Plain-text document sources

- Opening Delimiter -

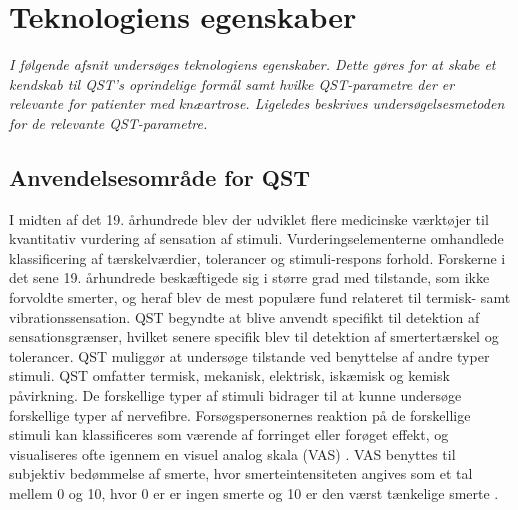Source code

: 
\section{Teknologiens egenskaber}
\textit{I følgende afsnit undersøges teknologiens egenskaber. Dette gøres for at skabe et kendskab til QST's oprindelige formål samt hvilke QST-parametre der er relevante for patienter med knæartrose. Ligeledes beskrives undersøgelsesmetoden for de relevante QST-parametre.}

\subsection{Anvendelsesområde for QST}
I midten af det 19. århundrede blev der udviklet flere medicinske værktøjer til kvantitativ vurdering af sensation af stimuli. Vurderingselementerne omhandlede klassificering af tærskelværdier, tolerancer og stimuli-respons forhold. \citep{Yarnitsky1997} Forskerne i det sene 19. århundrede beskæftigede sig i større grad med tilstande, som ikke forvoldte smerter, og heraf blev de mest populære fund relateret til termisk- samt vibrationssensation. \citep{Yarnitsky1997} QST begyndte at blive anvendt specifikt til detektion af sensationsgrænser, hvilket senere specifik blev til detektion af smertertærskel og tolerancer. QST muliggør at undersøge tilstande ved benyttelse af andre typer stimuli. QST omfatter termisk, mekanisk, elektrisk, iskæmisk og kemisk påvirkning. \citep{Yarnitsky2006} De forskellige typer af stimuli bidrager til at kunne undersøge forskellige typer af nervefibre. Forsøgspersonernes reaktion på de forskellige stimuli kan klassificeres som værende af forringet eller forøget effekt, og visualiseres ofte igennem en visuel analog skala (VAS) \citep{Yarnitsky2006}. VAS benyttes til subjektiv bedømmelse af smerte, hvor smerteintensiteten angives som et tal mellem 0 og 10, hvor 0 er er ingen smerte og 10 er den værst tænkelige smerte \citep{smerter}. 

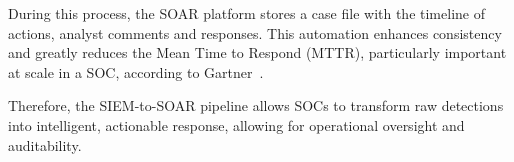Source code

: During this process, the SOAR platform stores a case file with the timeline of actions, analyst comments and responses. This automation enhances consistency and greatly reduces the Mean Time to Respond (MTTR), particularly important at scale in a SOC, according to Gartner~\cite{gartner-siem-soar}.

Therefore, the SIEM-to-SOAR pipeline allows SOCs to transform raw detections into intelligent, actionable response, allowing for operational oversight and auditability.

- Closing Delimiter -

The lines to return are those with the string "egenskaber" in them; copy each from the entries above.

- _RESPONSE BELOW_:
\section{Teknologiens egenskaber}
\textit{I følgende afsnit undersøges teknologiens egenskaber. Dette gøres for at skabe et kendskab til QST's oprindelige formål samt hvilke QST-parametre der er relevante for patienter med knæartrose. Ligeledes beskrives undersøgelsesmetoden for de relevante QST-parametre.}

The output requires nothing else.